_Records provided_:
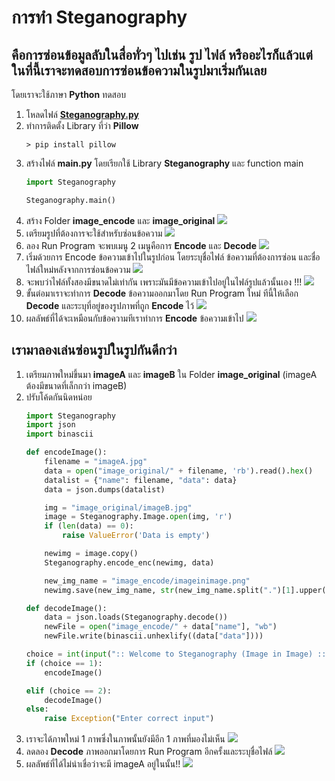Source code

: # การทำ Steganography

## คือการซ่อนข้อมูลลับในสื่อทั่วๆ ไปเช่น รูป ไฟล์ หรืออะไรก็แล้วแต่ ในที่นี้เราจะทดสอบการซ่อนข้อความในรูปมาเริ่มกันเลย
โดยเราจะใช้ภาษา **Python** ทดสอบ
1. โหลดไฟล์ **[Steganography.py](/Steganography.py)**
1. ทำการติดตั้ง Library ที่ว่า **Pillow**
    ```shell
    > pip install pillow
    ```
1. สร้างไฟล์ **main.py** โดยเรียกใช้ Library **Steganography** และ function main
    ```python
    import Steganography

    Steganography.main()
    ```
1. สร้าง Folder **image_encode** และ **image_original**
    ![](../../assets/img/Python02.png)
1. เตรียมรูปที่ต้องการจะใช้สำหรับซ่อนข้อความ
    ![](../../assets/img/Python03.png)
1. ลอง Run Program จะพบเมนู 2 เมนูคือการ **Encode** และ **Decode**
    ![](../../assets/img/Python01.png)
1. เริ่มด้วยการ Encode ข้อความเข้าไปในรูปก่อน โดยระบุชื่อไฟล์ ข้อความที่ต้องการซ่อน และชื่อไฟล์ใหม่หลังจากการซ่อนข้อความ
    ![](../../assets/img/Python04.png)
1. จะพบว่าไฟล์ทั้งสองมีขนาดไม่เท่ากัน เพราะมันมีข้อความเข้าไปอยู่ในไฟล์รูปแล้วนั้นเอง !!!
    ![](../../assets/img/Python05.png)
1. ขั้นต่อมาเราจะทำการ **Decode** ข้อความออกมาโดย Run Program ใหม่ ทีนี้ให้เลือก **Decode** และระบุที่อยู่ของรูปภาพที่ถูก **Encode** ไว้
    ![](../../assets/img/Python06.png)
1. ผลลัพธ์ที่ได้จะเหมือนกับข้อความทีเราทำการ **Encode** ข้อความเข้าไป
    ![](../../assets/img/Python07.png)

## เรามาลองเล่นซ่อนรูปในรูปกันดีกว่า
1. เตรียมภาพใหม่ขึ้นมา **imageA** และ **imageB** ใน Folder **image_original** (imageA ต้องมีขนาดที่เล็กกว่า imageB)
1. ปรับโค้ดกันนิดหน่อย
    ```python
    import Steganography
    import json
    import binascii

    def encodeImage():
        filename = "imageA.jpg"
        data = open("image_original/" + filename, 'rb').read().hex()
        datalist = {"name": filename, "data": data}
        data = json.dumps(datalist)

        img = "image_original/imageB.jpg"
        image = Steganography.Image.open(img, 'r')
        if (len(data) == 0):
            raise ValueError('Data is empty')

        newimg = image.copy()
        Steganography.encode_enc(newimg, data)

        new_img_name = "image_encode/imageinimage.png"
        newimg.save(new_img_name, str(new_img_name.split(".")[1].upper()))

    def decodeImage():
        data = json.loads(Steganography.decode())
        newFile = open("image_encode/" + data["name"], "wb")
        newFile.write(binascii.unhexlify((data["data"])))

    choice = int(input(":: Welcome to Steganography (Image in Image) ::\n""1. Encode image\n2. Decode image\n"))
    if (choice == 1):
        encodeImage()

    elif (choice == 2):
        decodeImage()
    else:
        raise Exception("Enter correct input")
    ```
1. เราจะได้ภาพใหม่ 1 ภาพซึ่งในภาพนั้นยังมีอีก 1 ภาพที่มองไม่เห็น
    ![](../../assets/img/Python08.png)
1. ลดลอง **Decode** ภาพออกมาโดยการ Run Program อีกครั้งและระบุชื่อไฟล์
    ![](../../assets/img/Python09.png)
1. ผลลัพธ์ที่ได้ไม่น่าเชื่อว่าจะมี imageA อยู่ในนั้น!!
    ![](../../assets/img/Python10.png)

_Exercise_: Show every line from the listing that contains "open".

_Reply to the task_:
        data = open("image_original/" + filename, 'rb').read().hex()
        image = Steganography.Image.open(img, 'r')
        newFile = open("image_encode/" + data["name"], "wb")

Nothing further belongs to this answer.